Багровый мерцающий отблеск огня озарял искаженные лица. Громадную тень кидало Распятие — неподвижное средоточие вертящихся кругов.
Пламя, охватывая Леду, лизало красным языком голое белое тело, которое сделалось розовым, точно живым — еще более таинственным и прекрасным.
Джованни смотрел на нее, дрожа и бледнея.
Леда улыбнулась ему последней улыбкой, вспыхнула, растаяла в огне, как облако в лучах зари, — и скрылась навеки.
Громадное чучело беса на вершине костра запылало. Брюхо его, начиненное порохом, лопнуло с оглушительным треском. Огненный столб взвился до небес. Чудовище медленно покачнулось на пламенном троне, поникло, рухнуло и рассыпалось тлеющим жаром углей.
Снова грянули трубы и литавры. Ударили во все колокола. И толпа завыла неистовым, победным воем, как будто сам дьявол погиб в огне священного костра с неправдой, мукой и злом всего мира.

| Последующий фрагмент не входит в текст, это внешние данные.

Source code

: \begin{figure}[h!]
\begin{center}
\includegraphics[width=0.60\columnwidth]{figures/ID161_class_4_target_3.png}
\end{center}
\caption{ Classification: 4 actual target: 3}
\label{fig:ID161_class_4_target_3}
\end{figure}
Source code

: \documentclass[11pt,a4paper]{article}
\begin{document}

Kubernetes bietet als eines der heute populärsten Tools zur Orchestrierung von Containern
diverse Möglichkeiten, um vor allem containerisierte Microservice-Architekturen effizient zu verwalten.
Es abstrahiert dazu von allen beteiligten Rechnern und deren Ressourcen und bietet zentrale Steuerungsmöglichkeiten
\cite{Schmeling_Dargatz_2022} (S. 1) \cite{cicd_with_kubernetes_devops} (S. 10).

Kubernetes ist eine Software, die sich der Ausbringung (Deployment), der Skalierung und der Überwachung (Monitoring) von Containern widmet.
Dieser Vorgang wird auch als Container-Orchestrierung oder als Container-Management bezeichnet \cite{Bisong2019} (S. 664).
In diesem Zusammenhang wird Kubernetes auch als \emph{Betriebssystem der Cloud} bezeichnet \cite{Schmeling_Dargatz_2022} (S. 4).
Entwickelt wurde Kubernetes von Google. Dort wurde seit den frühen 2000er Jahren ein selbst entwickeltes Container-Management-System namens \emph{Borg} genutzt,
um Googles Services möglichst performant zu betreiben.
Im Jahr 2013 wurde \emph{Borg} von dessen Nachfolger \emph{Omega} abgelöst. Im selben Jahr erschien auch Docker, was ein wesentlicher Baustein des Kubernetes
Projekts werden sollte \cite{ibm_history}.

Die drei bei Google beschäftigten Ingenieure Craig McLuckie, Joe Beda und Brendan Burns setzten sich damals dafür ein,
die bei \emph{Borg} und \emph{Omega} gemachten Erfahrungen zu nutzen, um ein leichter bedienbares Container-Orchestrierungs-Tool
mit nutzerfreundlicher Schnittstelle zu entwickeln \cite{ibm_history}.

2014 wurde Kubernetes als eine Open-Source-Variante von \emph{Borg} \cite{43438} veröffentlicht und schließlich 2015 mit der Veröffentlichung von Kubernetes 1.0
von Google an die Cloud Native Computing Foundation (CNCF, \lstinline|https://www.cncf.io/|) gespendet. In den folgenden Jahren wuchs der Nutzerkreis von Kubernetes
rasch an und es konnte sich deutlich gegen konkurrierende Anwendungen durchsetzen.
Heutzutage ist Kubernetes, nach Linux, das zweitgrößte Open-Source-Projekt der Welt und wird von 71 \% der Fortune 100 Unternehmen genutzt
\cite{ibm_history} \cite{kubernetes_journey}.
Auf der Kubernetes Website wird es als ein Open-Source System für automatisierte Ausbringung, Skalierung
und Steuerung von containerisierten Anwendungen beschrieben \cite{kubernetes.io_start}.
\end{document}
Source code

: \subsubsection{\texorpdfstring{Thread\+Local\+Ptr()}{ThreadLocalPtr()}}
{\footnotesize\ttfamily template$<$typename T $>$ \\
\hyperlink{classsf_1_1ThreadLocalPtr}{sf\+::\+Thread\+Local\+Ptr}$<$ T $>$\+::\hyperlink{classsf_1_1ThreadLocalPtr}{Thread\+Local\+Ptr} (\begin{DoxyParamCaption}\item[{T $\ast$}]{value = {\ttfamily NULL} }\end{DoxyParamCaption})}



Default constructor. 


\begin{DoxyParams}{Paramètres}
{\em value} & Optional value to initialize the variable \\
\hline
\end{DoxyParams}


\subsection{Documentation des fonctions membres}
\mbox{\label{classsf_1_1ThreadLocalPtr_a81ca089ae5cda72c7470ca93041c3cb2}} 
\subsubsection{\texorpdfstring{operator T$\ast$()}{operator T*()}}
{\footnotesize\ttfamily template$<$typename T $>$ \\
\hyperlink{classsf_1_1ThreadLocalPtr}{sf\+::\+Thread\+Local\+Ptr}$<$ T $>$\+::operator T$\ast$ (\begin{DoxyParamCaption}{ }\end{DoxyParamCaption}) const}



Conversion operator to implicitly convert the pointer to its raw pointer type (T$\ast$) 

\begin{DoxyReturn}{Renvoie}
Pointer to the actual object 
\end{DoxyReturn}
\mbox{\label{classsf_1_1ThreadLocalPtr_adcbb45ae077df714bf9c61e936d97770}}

Джованни схватился за голову и хотел бежать. Чья-то рука опустилась на плечо его, и, оглянувшись, он увидел спокойное лицо учителя.
Леонардо взял его за руку и вывел из толпы.
XI
С площади, покрытой клубами смрадного дыма, освещенной заревом потухающего костра, вышли они через темный переулок на берег Арно.
Здесь было тихо и пустынно; только волны журчали. Лунный серп озарял спокойные вершины холмов, посеребренных инеем. Звезды мерцали строгими и нежными лучами.
— Зачем ты ушел от меня, Джованни? — произнес Леонардо.
Ученик поднял взор, хотел что-то сказать, но голос его пресекся, губы дрогнули, и он заплакал.
— Простите, учитель!..
— Ты предо мною ни в чем не виноват, — возразил художник.
— Я сам не знал, что делаю, — продолжал Бельтраффио. — Как мог я, о Господи, как мог уйти от вас?..
Он хотел было рассказать свое безумие, свою муку, свои страшные двоящиеся мысли о чаше Господней и чаше бесовской, о Христе и Антихристе, но почувствовал опять, как тогда, перед памятником Сфорца, что Леонардо не поймет его, — и только с безнадежною мольбою смотрел в глаза его, ясные, тихие и чуждые, как звезды.
Учитель не расспрашивал его, словно все угадал, и с улыбкой бесконечной жалости, положив ему руку на голову, сказал:
— Господь тебе да поможет, мальчик мой бедный! Ты знаешь, что я всегда любил тебя, как сына. Если хочешь снова быть учеником моим, я приму тебя с радостью.
И как будто про себя, с тою особою загадочною и стыдливою краткостью, с которою обыкновенно выражал свои тайные мысли, — прибавил чуть слышно:
— Чем больше чувства, тем больше муки. Великое мученичество!
Звон колоколов, песни монахов, крики безумной толпы слышались издали — но уже не нарушали безмолвия, которое окружало учителя и ученика.
Восьмая книга
Золотой век
I
В конце тысяча четыреста девяносто шестого года миланская герцогиня Беатриче писала сестре своей Изабелле, супруге маркиза Франческо Гонзаго, повелителя Мантуи:
«Яснейшая мадонна, сестрица наша возлюбленная, я и мой муж, синьор Лодовико, желаем здравствовать вам и знаменитейшему синьору Франческо.